* _Work instruction_: Give all of the records again. Match them exactly.

* _Input_:
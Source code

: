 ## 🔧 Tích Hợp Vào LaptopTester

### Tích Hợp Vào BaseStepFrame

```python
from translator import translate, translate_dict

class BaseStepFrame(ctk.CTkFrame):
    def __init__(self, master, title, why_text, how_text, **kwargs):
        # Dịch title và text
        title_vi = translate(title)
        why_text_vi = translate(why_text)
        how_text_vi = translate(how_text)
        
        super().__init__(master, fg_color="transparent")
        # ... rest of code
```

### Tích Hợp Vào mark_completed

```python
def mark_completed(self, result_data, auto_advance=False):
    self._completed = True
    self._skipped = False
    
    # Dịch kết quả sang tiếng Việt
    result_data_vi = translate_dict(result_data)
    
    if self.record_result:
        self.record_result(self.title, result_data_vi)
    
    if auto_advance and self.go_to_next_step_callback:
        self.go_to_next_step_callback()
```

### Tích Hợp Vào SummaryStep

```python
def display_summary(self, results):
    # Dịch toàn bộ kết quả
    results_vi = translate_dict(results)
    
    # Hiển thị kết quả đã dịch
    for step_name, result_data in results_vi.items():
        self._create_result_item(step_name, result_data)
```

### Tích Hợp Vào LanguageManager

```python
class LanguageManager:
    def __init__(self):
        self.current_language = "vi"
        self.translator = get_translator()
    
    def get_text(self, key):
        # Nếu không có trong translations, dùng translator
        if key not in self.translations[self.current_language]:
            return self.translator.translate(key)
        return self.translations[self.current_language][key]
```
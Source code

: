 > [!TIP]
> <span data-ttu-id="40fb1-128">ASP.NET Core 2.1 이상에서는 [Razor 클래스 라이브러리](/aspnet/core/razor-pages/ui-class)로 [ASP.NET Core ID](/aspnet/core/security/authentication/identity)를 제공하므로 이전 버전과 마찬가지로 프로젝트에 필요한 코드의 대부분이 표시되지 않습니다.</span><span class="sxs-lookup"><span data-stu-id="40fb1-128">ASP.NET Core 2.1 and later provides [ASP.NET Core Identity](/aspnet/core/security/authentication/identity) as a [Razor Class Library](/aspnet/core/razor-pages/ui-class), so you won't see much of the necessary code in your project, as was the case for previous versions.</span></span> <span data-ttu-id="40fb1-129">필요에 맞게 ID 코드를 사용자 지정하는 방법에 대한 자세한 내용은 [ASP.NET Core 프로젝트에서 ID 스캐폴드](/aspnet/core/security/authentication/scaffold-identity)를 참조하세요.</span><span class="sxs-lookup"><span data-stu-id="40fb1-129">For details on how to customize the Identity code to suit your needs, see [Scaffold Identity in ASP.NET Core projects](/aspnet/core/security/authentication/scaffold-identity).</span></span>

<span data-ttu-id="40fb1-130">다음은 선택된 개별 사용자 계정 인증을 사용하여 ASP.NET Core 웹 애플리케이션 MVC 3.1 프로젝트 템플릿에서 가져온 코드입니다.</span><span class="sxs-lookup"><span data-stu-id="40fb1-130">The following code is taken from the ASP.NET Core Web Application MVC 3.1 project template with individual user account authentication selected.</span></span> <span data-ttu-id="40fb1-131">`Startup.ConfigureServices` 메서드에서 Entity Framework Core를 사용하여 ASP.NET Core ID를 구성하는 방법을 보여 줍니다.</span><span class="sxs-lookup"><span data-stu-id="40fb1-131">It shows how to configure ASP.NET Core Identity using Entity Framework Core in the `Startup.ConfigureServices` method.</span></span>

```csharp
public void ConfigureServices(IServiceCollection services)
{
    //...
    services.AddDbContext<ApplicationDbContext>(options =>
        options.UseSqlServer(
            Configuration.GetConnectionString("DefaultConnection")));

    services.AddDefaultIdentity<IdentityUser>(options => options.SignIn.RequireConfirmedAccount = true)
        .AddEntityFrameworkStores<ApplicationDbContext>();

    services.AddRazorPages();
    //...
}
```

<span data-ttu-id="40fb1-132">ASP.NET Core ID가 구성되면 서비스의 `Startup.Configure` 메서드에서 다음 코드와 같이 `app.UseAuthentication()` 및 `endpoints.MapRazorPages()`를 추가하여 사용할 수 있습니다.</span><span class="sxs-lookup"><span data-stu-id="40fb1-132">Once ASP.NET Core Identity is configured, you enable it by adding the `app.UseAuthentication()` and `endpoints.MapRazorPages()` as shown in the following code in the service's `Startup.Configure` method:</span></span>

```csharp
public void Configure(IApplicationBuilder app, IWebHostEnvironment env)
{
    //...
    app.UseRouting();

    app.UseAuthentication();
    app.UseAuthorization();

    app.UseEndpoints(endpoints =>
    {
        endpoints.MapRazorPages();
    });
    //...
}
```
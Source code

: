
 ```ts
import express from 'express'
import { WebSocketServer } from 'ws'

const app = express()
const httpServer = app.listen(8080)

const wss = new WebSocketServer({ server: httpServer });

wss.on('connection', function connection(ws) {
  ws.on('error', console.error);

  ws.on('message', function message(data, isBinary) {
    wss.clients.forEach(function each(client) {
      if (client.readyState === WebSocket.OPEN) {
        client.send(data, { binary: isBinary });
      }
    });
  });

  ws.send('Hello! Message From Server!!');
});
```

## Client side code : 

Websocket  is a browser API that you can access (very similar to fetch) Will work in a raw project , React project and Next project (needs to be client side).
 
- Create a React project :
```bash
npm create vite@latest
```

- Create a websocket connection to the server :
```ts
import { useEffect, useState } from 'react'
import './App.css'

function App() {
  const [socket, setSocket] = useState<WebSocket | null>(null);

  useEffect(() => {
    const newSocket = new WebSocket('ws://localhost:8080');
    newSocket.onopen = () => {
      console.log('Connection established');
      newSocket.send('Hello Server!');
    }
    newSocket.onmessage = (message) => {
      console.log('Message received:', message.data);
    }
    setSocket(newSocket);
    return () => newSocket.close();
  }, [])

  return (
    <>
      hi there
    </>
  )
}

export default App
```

* _Exercise response_:
Source code

: ## 🔧 Tích Hợp Vào LaptopTester

### Tích Hợp Vào BaseStepFrame

```python
from translator import translate, translate_dict

class BaseStepFrame(ctk.CTkFrame):
    def __init__(self, master, title, why_text, how_text, **kwargs):
        # Dịch title và text
        title_vi = translate(title)
        why_text_vi = translate(why_text)
        how_text_vi = translate(how_text)
        
        super().__init__(master, fg_color="transparent")
        # ... rest of code
```

### Tích Hợp Vào mark_completed

```python
def mark_completed(self, result_data, auto_advance=False):
    self._completed = True
    self._skipped = False
    
    # Dịch kết quả sang tiếng Việt
    result_data_vi = translate_dict(result_data)
    
    if self.record_result:
        self.record_result(self.title, result_data_vi)
    
    if auto_advance and self.go_to_next_step_callback:
        self.go_to_next_step_callback()
```

### Tích Hợp Vào SummaryStep

```python
def display_summary(self, results):
    # Dịch toàn bộ kết quả
    results_vi = translate_dict(results)
    
    # Hiển thị kết quả đã dịch
    for step_name, result_data in results_vi.items():
        self._create_result_item(step_name, result_data)
```

### Tích Hợp Vào LanguageManager

```python
class LanguageManager:
    def __init__(self):
        self.current_language = "vi"
        self.translator = get_translator()
    
    def get_text(self, key):
        # Nếu không có trong translations, dùng translator
        if key not in self.translations[self.current_language]:
            return self.translator.translate(key)
        return self.translations[self.current_language][key]
```
Source code

: > [!TIP]
> <span data-ttu-id="40fb1-128">ASP.NET Core 2.1 이상에서는 [Razor 클래스 라이브러리](/aspnet/core/razor-pages/ui-class)로 [ASP.NET Core ID](/aspnet/core/security/authentication/identity)를 제공하므로 이전 버전과 마찬가지로 프로젝트에 필요한 코드의 대부분이 표시되지 않습니다.</span><span class="sxs-lookup"><span data-stu-id="40fb1-128">ASP.NET Core 2.1 and later provides [ASP.NET Core Identity](/aspnet/core/security/authentication/identity) as a [Razor Class Library](/aspnet/core/razor-pages/ui-class), so you won't see much of the necessary code in your project, as was the case for previous versions.</span></span> <span data-ttu-id="40fb1-129">필요에 맞게 ID 코드를 사용자 지정하는 방법에 대한 자세한 내용은 [ASP.NET Core 프로젝트에서 ID 스캐폴드](/aspnet/core/security/authentication/scaffold-identity)를 참조하세요.</span><span class="sxs-lookup"><span data-stu-id="40fb1-129">For details on how to customize the Identity code to suit your needs, see [Scaffold Identity in ASP.NET Core projects](/aspnet/core/security/authentication/scaffold-identity).</span></span>

<span data-ttu-id="40fb1-130">다음은 선택된 개별 사용자 계정 인증을 사용하여 ASP.NET Core 웹 애플리케이션 MVC 3.1 프로젝트 템플릿에서 가져온 코드입니다.</span><span class="sxs-lookup"><span data-stu-id="40fb1-130">The following code is taken from the ASP.NET Core Web Application MVC 3.1 project template with individual user account authentication selected.</span></span> <span data-ttu-id="40fb1-131">`Startup.ConfigureServices` 메서드에서 Entity Framework Core를 사용하여 ASP.NET Core ID를 구성하는 방법을 보여 줍니다.</span><span class="sxs-lookup"><span data-stu-id="40fb1-131">It shows how to configure ASP.NET Core Identity using Entity Framework Core in the `Startup.ConfigureServices` method.</span></span>

```csharp
public void ConfigureServices(IServiceCollection services)
{
    //...
    services.AddDbContext<ApplicationDbContext>(options =>
        options.UseSqlServer(
            Configuration.GetConnectionString("DefaultConnection")));

    services.AddDefaultIdentity<IdentityUser>(options => options.SignIn.RequireConfirmedAccount = true)
        .AddEntityFrameworkStores<ApplicationDbContext>();

    services.AddRazorPages();
    //...
}
```

<span data-ttu-id="40fb1-132">ASP.NET Core ID가 구성되면 서비스의 `Startup.Configure` 메서드에서 다음 코드와 같이 `app.UseAuthentication()` 및 `endpoints.MapRazorPages()`를 추가하여 사용할 수 있습니다.</span><span class="sxs-lookup"><span data-stu-id="40fb1-132">Once ASP.NET Core Identity is configured, you enable it by adding the `app.UseAuthentication()` and `endpoints.MapRazorPages()` as shown in the following code in the service's `Startup.Configure` method:</span></span>

```csharp
public void Configure(IApplicationBuilder app, IWebHostEnvironment env)
{
    //...
    app.UseRouting();

    app.UseAuthentication();
    app.UseAuthorization();

    app.UseEndpoints(endpoints =>
    {
        endpoints.MapRazorPages();
    });
    //...
}
```
Source code

:
 ```ts
import express from 'express'
import { WebSocketServer } from 'ws'

const app = express()
const httpServer = app.listen(8080)

const wss = new WebSocketServer({ server: httpServer });

wss.on('connection', function connection(ws) {
  ws.on('error', console.error);

  ws.on('message', function message(data, isBinary) {
    wss.clients.forEach(function each(client) {
      if (client.readyState === WebSocket.OPEN) {
        client.send(data, { binary: isBinary });
      }
    });
  });

  ws.send('Hello! Message From Server!!');
});
```

## Client side code : 

Websocket  is a browser API that you can access (very similar to fetch) Will work in a raw project , React project and Next project (needs to be client side).
 
- Create a React project :
```bash
npm create vite@latest
```

- Create a websocket connection to the server :
```ts
import { useEffect, useState } from 'react'
import './App.css'

function App() {
  const [socket, setSocket] = useState<WebSocket | null>(null);

  useEffect(() => {
    const newSocket = new WebSocket('ws://localhost:8080');
    newSocket.onopen = () => {
      console.log('Connection established');
      newSocket.send('Hello Server!');
    }
    newSocket.onmessage = (message) => {
      console.log('Message received:', message.data);
    }
    setSocket(newSocket);
    return () => newSocket.close();
  }, [])

  return (
    <>
      hi there
    </>
  )
}

export default App
```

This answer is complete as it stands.